Sí, iba a dejar que la pintara. Siempre y cuando se le soltara el nudo de la garganta y fuera capaz de decir más de dos palabras seguidas.
-Me encantaría que lo hicieras –logró decir al fin.
El muchacho sonrío.
-¿Cuándo quieres que empecemos?
-Espera que mire mi agenda – la joven intentó bromear, aunque su voz sonó entrecortada y nerviosa-. Cuando quieras. No tengo nada que hacer hasta que comiencen las clases en septiembre.
 -¿Qué tal esta noche? –propuso Lucas; Cindy aceptó de forma tácita, con un ligero movimiento de cabeza-. Ahora mismo tengo que aprovechar el tirón de los turistas para ver si consigo sacarme algún dinerillo, pero no me gustaría ir dejándolo pasar por si acaso cambias de idea.
El comentario jocoso sorprendió a la americana, que se preguntó quién en su sano juicio rechazaría una petición como esa de manos de aquel atractivo joven.
-¿Nos tomamos un café juntos y lo cerramos todo? –sugirió él.
-Genial. ¿Ya?
-Por mí sí. Llevo ya un par de horas pintando sin parar y necesito un descanso. Eso sí, como la pintura está húmeda todavía y tendré que dejar aquí las cosas, no puedo alejarme demasiado del caballete.
-No pasa nada –contestó la rubia-. Podemos tomarnos algo en la cafetería de allí enfrente. Si nos damos prisa y cogemos la mesa de la ventana, podrás vigilar tus cosas a todo momento.
-Muy bien –asintió él-. Vamos corriendo entonces ante de que nos la quiten.
Entre risas, el chico se levantó de su taburete de un salto y se dirigió a grandes zancadas hacia el establecimiento. Cindy se apresuró tras él, casi corriendo para poder seguir el ritmo. Menos de un minuto después, se encontraban sentados a la mesa que acababan de mencionar.
-¿Qué te apetece? –preguntó él.
-No estoy segura. No sé si pedirme un capuchino o un cortado.
-Yo voy a pedir un capuchino. Aquí les añaden un poco de chocolate para hacer dibujos por encima de la espuma y están de muerte. Te recomiendo que lo pruebes.
-Dos capuchinos entonces –decidió ella-. Y un croissant también.
El muchacho no le dio tiempo a ponerse en pie ni esperó a que la rolliza camarera que secaba las tazas en la barra se aproximara a su mesa. Sin previo aviso, se acercó a ella y pidió. Se giró, miró a Cindy y le guiñó un ojo, pícaro. Ella sonrío y le hizo un gesto amenazador con la mano cuando vio que el joven pagaba el pedido de los dos.

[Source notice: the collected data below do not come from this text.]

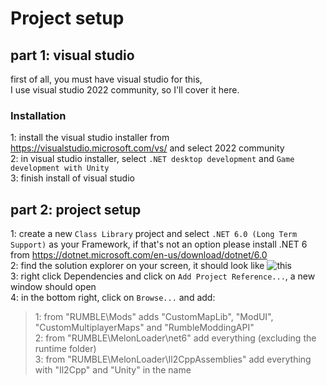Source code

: # Project setup

## part 1: visual studio

first of all, you must have visual studio for this, <br />
I use visual studio 2022 community, so I'll cover it here.

### Installation

1: install the visual studio installer from https://visualstudio.microsoft.com/vs/ and select 2022 community <br />
2: in visual studio installer, select `.NET desktop development` and `Game development with Unity` <br />
3: finish install of visual studio

## part 2: project setup

1: create a new `Class Library` project and select `.NET 6.0 (Long Term Support)` as your Framework, if that's not an option please install .NET 6 from https://dotnet.microsoft.com/en-us/download/dotnet/6.0 <br />
2: find the solution explorer on your screen, it should look like ![this](https://imgur.com/a/shGqqLT) <br />
3: right click Dependencies and click on `Add Project Reference...`, a new window should open <br />
4: in the bottom right, click on `Browse...` and add: <br />
> 1: from "RUMBLE\Mods" adds "CustomMapLib", "ModUI", "CustomMultiplayerMaps" and "RumbleModdingAPI" <br />
> 2: from "RUMBLE\MelonLoader\net6" add everything (excluding the runtime folder) <br />
> 3: from "RUMBLE\MelonLoader\Il2CppAssemblies" add everything with "Il2Cpp" and "Unity" in the name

-Me parece muy mal lo que has hecho –le regañó cuando Lucas volvió a la mesa y se sentó a su lado-. Ya que eres tú quien va a pintarme sin cobrar nada a cambio, deberías haberme dejado pagar el desayuno.

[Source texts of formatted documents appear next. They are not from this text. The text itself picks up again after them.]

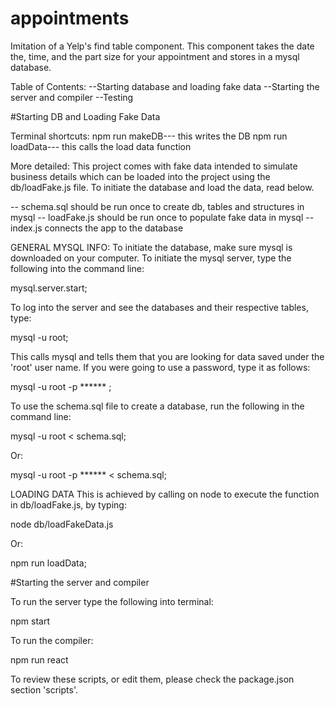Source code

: # appointments

Imitation of a Yelp's find table component. This component takes the date the,
time, and the part size for your appointment and stores in a mysql database.

Table of Contents:
 --Starting database and loading fake data
 --Starting the server and compiler
 --Testing

#Starting DB and Loading Fake Data

Terminal shortcuts:
  npm run makeDB--- this writes the DB
  npm run loadData--- this calls the load data function

More detailed:
This project comes with fake data intended to simulate business details which
can be loaded into the project using the db/loadFake.js file. To initiate
the database and load the data, read below.

  -- schema.sql should be run once to create db, tables and structures in mysql
  -- loadFake.js should be run once to populate fake data in mysql
  -- index.js connects the app to the database


GENERAL MYSQL INFO:
To initiate the database, make sure mysql is downloaded on your computer. To
initiate the mysql server, type the following into the command line:

  mysql.server.start;


To log into the server and see the databases and their respective tables, type:

  mysql -u root;


This calls mysql and tells them that you are looking for data saved under the
'root' user name. If you were going to use a password, type it as follows:

  mysql -u root -p ****** ;


To use the schema.sql file to create a database, run the following in the
command line:

  mysql -u root < schema.sql;

Or:

  mysql -u root -p ****** < schema.sql;

LOADING DATA
This is achieved by calling on node to execute the function in db/loadFake.js,
by typing:

  node db/loadFakeData.js

Or:

  npm run loadData;


#Starting the server and compiler

To run the server type the following into terminal:

  npm start


To run the compiler:

  npm run react


To review these scripts, or edit them, please check the package.json section
'scripts'.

-No te preocupes por eso, mujer –respondió él-. Siempre es un placer invitar a una chica tan guapa como tú a desayunar. Si por mí fuera te traería aquí todos los días.
¿Lo decía en serio? Cindy no sabía si creérselo, por lo que permaneció unos instantes callada. El joven aprovechó ese tiempo para seguir hablando.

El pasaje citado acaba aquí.